A Sofia The First rerun beat USA-Turkey on Saturday. This is a problem.

Nathaniel S. Butler/Getty

One of the stunning realizations around the 2010 FIBA World Championship was that so few people in the United States actually cared. The championship game, which saw Kevin Durant and Derrick Rose lead Team USA against the host Turkey for the Americans' first FIBA gold since 1998, was seen by only 900,000 viewers in the United States. I'm pretty sure NBA TV gets that many viewers for its periodic showings of The Fish That Saved Pittsburgh.

On Friday, FIBA put out a press release touting TV successes from the group play. And there are a lot of good numbers ... from the rest of the world. Greece, Puerto Rico, Finland, Croatia and most of all Spain saw nice fat ratings in the opening round. But in the United States, home of the prohibitive favorite?

In the United States, the games of the defending champions USA against Finland and Turkey drew audiences of just over one million and 1.3 million viewers respectively. This is more than double the audiences that tuned in to watch afternoon coverage of the US Open (tennis).
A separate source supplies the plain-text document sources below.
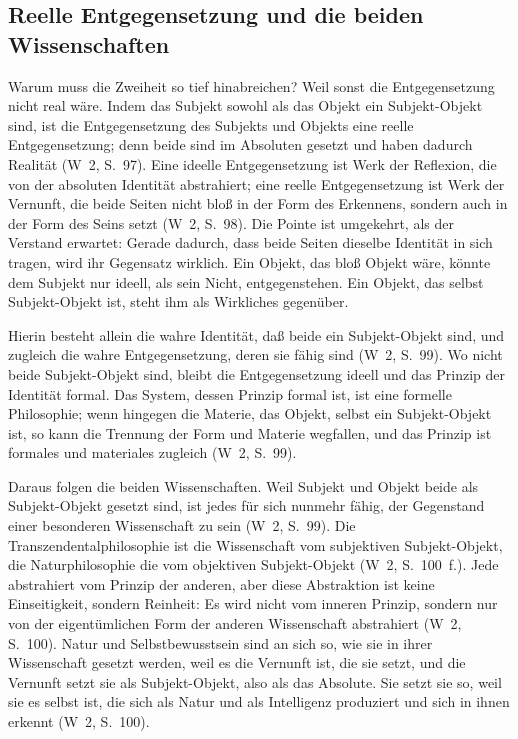 \documentclass[11pt,a4paper]{article}
\newcommand{\SO}{Subjekt-Objekt}
\newcommand{\Werke}[1]{(W~2, S.~#1)}
\begin{document}
\subsection{Reelle Entgegensetzung und die beiden Wissenschaften}

Warum muss die Zweiheit so tief hinabreichen? Weil sonst die Entgegensetzung nicht real wäre. \glqq Indem das Subjekt sowohl als das Objekt ein \SO{} sind, ist die Entgegensetzung des Subjekts und Objekts eine reelle Entgegensetzung; denn beide sind im Absoluten gesetzt und haben dadurch Realität\grqq{} \Werke{97}. Eine ideelle Entgegensetzung ist Werk der Reflexion, die von der absoluten Identität abstrahiert; eine reelle Entgegensetzung ist Werk der Vernunft, die beide Seiten \glqq nicht bloß in der Form des Erkennens, sondern auch in der Form des Seins\grqq{} setzt \Werke{98}. Die Pointe ist umgekehrt, als der Verstand erwartet: Gerade dadurch, dass beide Seiten dieselbe Identität in sich tragen, wird ihr Gegensatz wirklich. Ein Objekt, das bloß Objekt wäre, könnte dem Subjekt nur ideell, als sein Nicht, entgegenstehen. Ein Objekt, das selbst \SO{} ist, steht ihm als Wirkliches gegenüber.

\glqq Hierin besteht allein die wahre Identität, daß beide ein \SO{} sind, und zugleich die wahre Entgegensetzung, deren sie fähig sind\grqq{} \Werke{99}. Wo nicht beide \SO{} sind, bleibt die Entgegensetzung ideell und das Prinzip der Identität formal. Das System, dessen Prinzip formal ist, ist eine formelle Philosophie; wenn hingegen \glqq die Materie, das Objekt, selbst ein \SO{} ist, so kann die Trennung der Form und Materie wegfallen\grqq{}, und das Prinzip ist \glqq formales und materiales zugleich\grqq{} \Werke{99}.

Daraus folgen die beiden Wissenschaften. Weil Subjekt und Objekt beide als \SO{} gesetzt sind, ist \glqq jedes für sich nunmehr fähig, der Gegenstand einer besonderen Wissenschaft zu sein\grqq{} \Werke{99}. Die Transzendentalphilosophie ist die Wissenschaft vom subjektiven \SO{}, die Naturphilosophie die vom objektiven \SO{} \Werke{100~f.}. Jede abstrahiert vom Prinzip der anderen, aber diese Abstraktion ist keine Einseitigkeit, sondern Reinheit: Es wird nicht vom inneren Prinzip, sondern nur von der eigentümlichen Form der anderen Wissenschaft abstrahiert \Werke{100}. Natur und Selbstbewusstsein sind an sich so, wie sie in ihrer Wissenschaft gesetzt werden, \glqq weil es die Vernunft ist, die sie setzt, und die Vernunft setzt sie als \SO{}, also als das Absolute\grqq{}. Sie setzt sie so, \glqq weil sie es selbst ist, die sich als Natur und als Intelligenz produziert und sich in ihnen erkennt\grqq{} \Werke{100}.
\end{document}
Additionally, these figures measure up very favourably with ESPN's baseball coverage with their MLB Monday, Wednesday and Sunday Night games on ESPN and ESPN 2 which have an average audience of 1.09 million.

Congratulations, USA Basketball: you beat afternoon coverage of the second and third rounds of tennis, America's 11th most popular sport. (Harris Interactive's annual "favorite sports" poll regularly ranks tennis below everything but bowling, swimming, women's soccer and women's golf.)
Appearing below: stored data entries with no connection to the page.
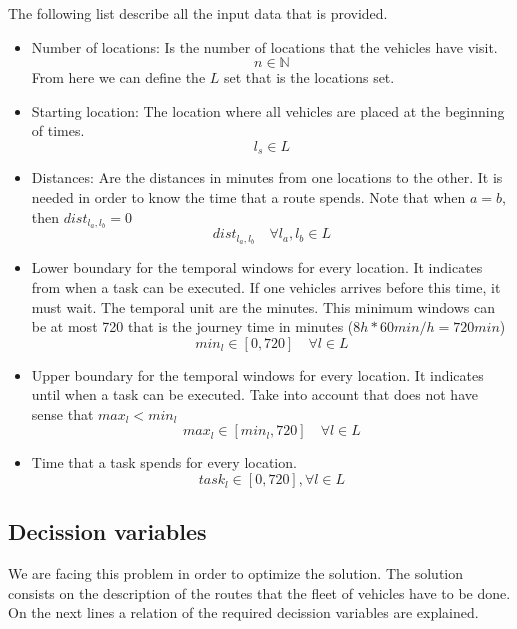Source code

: \documentclass[]{report}
\begin{document}
The following list describe all the input data that is provided.
\begin{itemize}
	\item Number of locations: Is the number of locations that the vehicles have visit.
	$$
	n \in \mathbb{N}
	$$ 
	From here we can define the $L$ set that is the locations set.
	\item Starting location: The location where all vehicles are placed at the beginning of times.
	$$
	l_{s} \in L
	$$
	\item Distances: Are the distances in minutes from one locations to the other. It is needed in order to know the time that a route spends. Note that when $a=b$, then $dist_{l_{a},l_{b}}=0$
	$$
	dist_{l_{a},l_{b}} \quad \forall l_{a},l_{b} \in L
	$$
	\item Lower boundary for the temporal windows for every location. It indicates from when a task can be executed. If one vehicles arrives before this time, it must wait. The temporal unit are the minutes. This minimum windows can be at most 720 that is the journey time in minutes ($8h*60min/h = 720min$)
	$$
	min_{l} \in [0, 720] \quad \forall l \in L
	$$
	\item Upper boundary for the temporal windows for every location. It indicates until when a task can be executed. Take into account that does not have sense that $max_{l} < min_{l}$
	$$
	max_{l} \in [min_{l}, 720] \quad \forall l \in L
	$$
	\item Time that a task spends for every location.
	$$
	task_{l} \in [0, 720], \forall l \in L
	$$
\end{itemize}
	
\subsection{Decission variables}

We are facing this problem in order to optimize the solution. The solution consists on the description of the routes that the fleet of vehicles have to be done. On the next lines a relation of the required decission variables are explained.
\end{document}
Here's some context. About 1.3 million American viewers tuned in to see Team USA beat Turkey. That's out of 314 million Americans, so about 0.4 percent of Americans watched that game. Turkey managed to have 1 million viewers itself despite a population of 74 million and, based on what the internet and common sense tell us, far fewer television households. So 1.3 percent of Turks watched the game, a rate four times as high as that of the United States.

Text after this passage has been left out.